*Activity*
Bring back every record exactly, except for the pictures, which stay out.

[Stored data entries]

'''

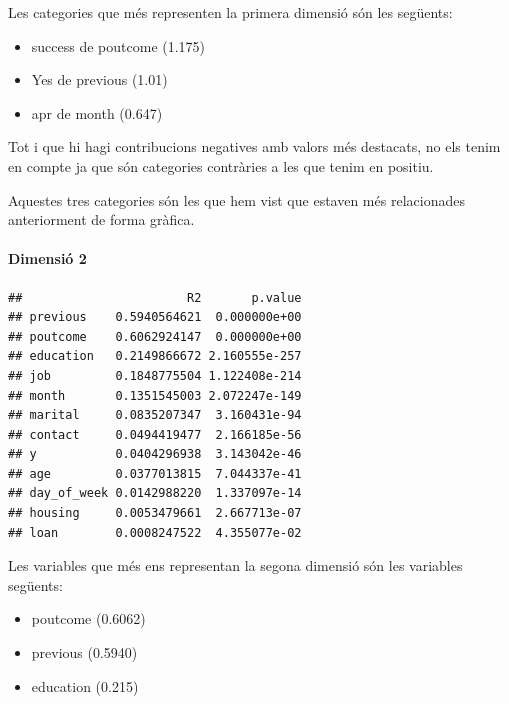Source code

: \documentclass[
]{article}
\newenvironment{Shaded}{\begin{snugshade}}{\end{snugshade}}
\newcommand{\AttributeTok}[1]{\textcolor[rgb]{0.77,0.63,0.00}{#1}}
\newcommand{\NormalTok}[1]{#1}
\newcommand{\SpecialCharTok}[1]{\textcolor[rgb]{0.00,0.00,0.00}{#1}}
\newcommand{\StringTok}[1]{\textcolor[rgb]{0.31,0.60,0.02}{#1}}
\begin{document}
Les categories que més representen la primera dimensió són les següents:

\begin{itemize}
\item
  success de poutcome (1.175)
\item
  Yes de previous (1.01)
\item
  apr de month (0.647)
\end{itemize}

Tot i que hi hagi contribucions negatives amb valors més destacats, no
els tenim en compte ja que són categories contràries a les que tenim en
positiu.

Aquestes tres categories són les que hem vist que estaven més
relacionades anteriorment de forma gràfica.

\hypertarget{dimensiuxf3-2}{%
\paragraph{Dimensió 2}\label{dimensiuxf3-2}}

\begin{Shaded}
\end{Shaded}

\begin{verbatim}
##                       R2       p.value
## previous    0.5940564621  0.000000e+00
## poutcome    0.6062924147  0.000000e+00
## education   0.2149866672 2.160555e-257
## job         0.1848775504 1.122408e-214
## month       0.1351545003 2.072247e-149
## marital     0.0835207347  3.160431e-94
## contact     0.0494419477  2.166185e-56
## y           0.0404296938  3.143042e-46
## age         0.0377013815  7.044337e-41
## day_of_week 0.0142988220  1.337097e-14
## housing     0.0053479661  2.667713e-07
## loan        0.0008247522  4.355077e-02
\end{verbatim}

Les variables que més ens representan la segona dimensió són les
variables següents:

\begin{itemize}
\item
  poutcome (0.6062)
\item
  previous (0.5940)
\item
  education (0.215)
\end{itemize}
\end{document}
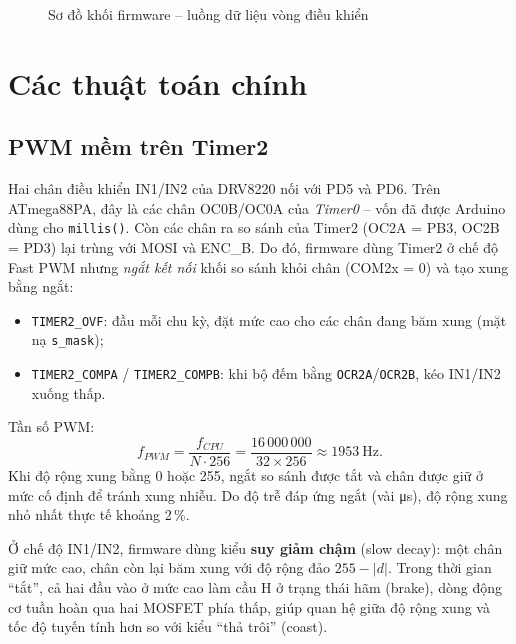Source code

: \begin{figure}[H]
{}
\caption{Sơ đồ khối firmware -- luồng dữ liệu vòng điều khiển}
\label{fig:fwblock}
\end{figure}

\section{Các thuật toán chính}

\subsection{PWM mềm trên Timer2}
\label{sec:swpwm}
Hai chân điều khiển IN1/IN2 của DRV8220 nối với PD5 và PD6. Trên ATmega88PA, đây là các chân OC0B/OC0A của \emph{Timer0} -- vốn đã được Arduino dùng cho \texttt{millis()}. Còn các chân ra so sánh của Timer2 (OC2A = PB3, OC2B = PD3) lại trùng với MOSI và ENC\_B. Do đó, firmware dùng Timer2 ở chế độ Fast PWM nhưng \emph{ngắt kết nối} khối so sánh khỏi chân (COM2x = 0) và tạo xung bằng ngắt:
\begin{itemize}
  \item \texttt{TIMER2\_OVF}: đầu mỗi chu kỳ, đặt mức cao cho các chân đang băm xung (mặt nạ \texttt{s\_mask});
  \item \texttt{TIMER2\_COMPA} / \texttt{TIMER2\_COMPB}: khi bộ đếm bằng \texttt{OCR2A}/\texttt{OCR2B}, kéo IN1/IN2 xuống thấp.
\end{itemize}
Tần số PWM:
\begin{equation}
  f_{PWM}=\frac{f_{CPU}}{N\cdot256}=\frac{16\,000\,000}{32\times256}\approx\SI{1953}{\hertz}.
\end{equation}
Khi độ rộng xung bằng 0 hoặc 255, ngắt so sánh được tắt và chân được giữ ở mức cố định để tránh xung nhiễu. Do độ trễ đáp ứng ngắt (vài \si{\micro\second}), độ rộng xung nhỏ nhất thực tế khoảng 2\,\%.

Ở chế độ IN1/IN2, firmware dùng kiểu \textbf{suy giảm chậm} (slow decay): một chân giữ mức cao, chân còn lại băm xung với độ rộng đảo $255-|d|$. Trong thời gian ``tắt'', cả hai đầu vào ở mức cao làm cầu H ở trạng thái hãm (brake), dòng động cơ tuần hoàn qua hai MOSFET phía thấp, giúp quan hệ giữa độ rộng xung và tốc độ tuyến tính hơn so với kiểu ``thả trôi'' (coast).

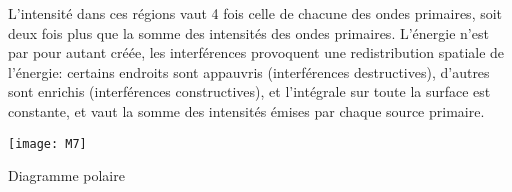
L'intensité dans ces régions vaut 4 fois celle de chacune des ondes primaires, soit deux fois plus que la somme des intensités des ondes primaires. L'énergie n'est par pour autant créée, les interférences provoquent une redistribution spatiale de l'énergie: certains endroits sont appauvris (interférences destructives), d'autres sont enrichis (interférences constructives), et l'intégrale sur toute la surface est constante, et vaut la somme des intensités émises par chaque source primaire.

\begin{marginfigure}[6cm]
	\texttt{[image: M7]}
	\caption{Diagramme polaire}
	\label{fm7}
\end{marginfigure}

'''

*Task answer*
Source code

: \documentclass[
]{article}
\newenvironment{Shaded}{\begin{snugshade}}{\end{snugshade}}
\newcommand{\AttributeTok}[1]{\textcolor[rgb]{0.77,0.63,0.00}{#1}}
\newcommand{\NormalTok}[1]{#1}
\newcommand{\SpecialCharTok}[1]{\textcolor[rgb]{0.00,0.00,0.00}{#1}}
\newcommand{\StringTok}[1]{\textcolor[rgb]{0.31,0.60,0.02}{#1}}
\begin{document}
Les categories que més representen la primera dimensió són les següents:

\begin{itemize}
\item
  success de poutcome (1.175)
\item
  Yes de previous (1.01)
\item
  apr de month (0.647)
\end{itemize}

Tot i que hi hagi contribucions negatives amb valors més destacats, no
els tenim en compte ja que són categories contràries a les que tenim en
positiu.

Aquestes tres categories són les que hem vist que estaven més
relacionades anteriorment de forma gràfica.

\hypertarget{dimensiuxf3-2}{%
\paragraph{Dimensió 2}\label{dimensiuxf3-2}}

\begin{Shaded}
\end{Shaded}

\begin{verbatim}
##                       R2       p.value
## previous    0.5940564621  0.000000e+00
## poutcome    0.6062924147  0.000000e+00
## education   0.2149866672 2.160555e-257
## job         0.1848775504 1.122408e-214
## month       0.1351545003 2.072247e-149
## marital     0.0835207347  3.160431e-94
## contact     0.0494419477  2.166185e-56
## y           0.0404296938  3.143042e-46
## age         0.0377013815  7.044337e-41
## day_of_week 0.0142988220  1.337097e-14
## housing     0.0053479661  2.667713e-07
## loan        0.0008247522  4.355077e-02
\end{verbatim}

Les variables que més ens representan la segona dimensió són les
variables següents:

\begin{itemize}
\item
  poutcome (0.6062)
\item
  previous (0.5940)
\item
  education (0.215)
\end{itemize}
\end{document}
Source code

: \begin{figure}[H]
{}
\caption{Sơ đồ khối firmware -- luồng dữ liệu vòng điều khiển}
\label{fig:fwblock}
\end{figure}

\section{Các thuật toán chính}

\subsection{PWM mềm trên Timer2}
\label{sec:swpwm}
Hai chân điều khiển IN1/IN2 của DRV8220 nối với PD5 và PD6. Trên ATmega88PA, đây là các chân OC0B/OC0A của \emph{Timer0} -- vốn đã được Arduino dùng cho \texttt{millis()}. Còn các chân ra so sánh của Timer2 (OC2A = PB3, OC2B = PD3) lại trùng với MOSI và ENC\_B. Do đó, firmware dùng Timer2 ở chế độ Fast PWM nhưng \emph{ngắt kết nối} khối so sánh khỏi chân (COM2x = 0) và tạo xung bằng ngắt:
\begin{itemize}
  \item \texttt{TIMER2\_OVF}: đầu mỗi chu kỳ, đặt mức cao cho các chân đang băm xung (mặt nạ \texttt{s\_mask});
  \item \texttt{TIMER2\_COMPA} / \texttt{TIMER2\_COMPB}: khi bộ đếm bằng \texttt{OCR2A}/\texttt{OCR2B}, kéo IN1/IN2 xuống thấp.
\end{itemize}
Tần số PWM:
\begin{equation}
  f_{PWM}=\frac{f_{CPU}}{N\cdot256}=\frac{16\,000\,000}{32\times256}\approx\SI{1953}{\hertz}.
\end{equation}
Khi độ rộng xung bằng 0 hoặc 255, ngắt so sánh được tắt và chân được giữ ở mức cố định để tránh xung nhiễu. Do độ trễ đáp ứng ngắt (vài \si{\micro\second}), độ rộng xung nhỏ nhất thực tế khoảng 2\,\%.

Ở chế độ IN1/IN2, firmware dùng kiểu \textbf{suy giảm chậm} (slow decay): một chân giữ mức cao, chân còn lại băm xung với độ rộng đảo $255-|d|$. Trong thời gian ``tắt'', cả hai đầu vào ở mức cao làm cầu H ở trạng thái hãm (brake), dòng động cơ tuần hoàn qua hai MOSFET phía thấp, giúp quan hệ giữa độ rộng xung và tốc độ tuyến tính hơn so với kiểu ``thả trôi'' (coast).

L'intensité dans ces régions vaut 4 fois celle de chacune des ondes primaires, soit deux fois plus que la somme des intensités des ondes primaires. L'énergie n'est par pour autant créée, les interférences provoquent une redistribution spatiale de l'énergie: certains endroits sont appauvris (interférences destructives), d'autres sont enrichis (interférences constructives), et l'intégrale sur toute la surface est constante, et vaut la somme des intensités émises par chaque source primaire.

\begin{marginfigure}[6cm]
	\texttt{[image: M7]}
	\caption{Diagramme polaire}
	\label{fm7}
\end{marginfigure}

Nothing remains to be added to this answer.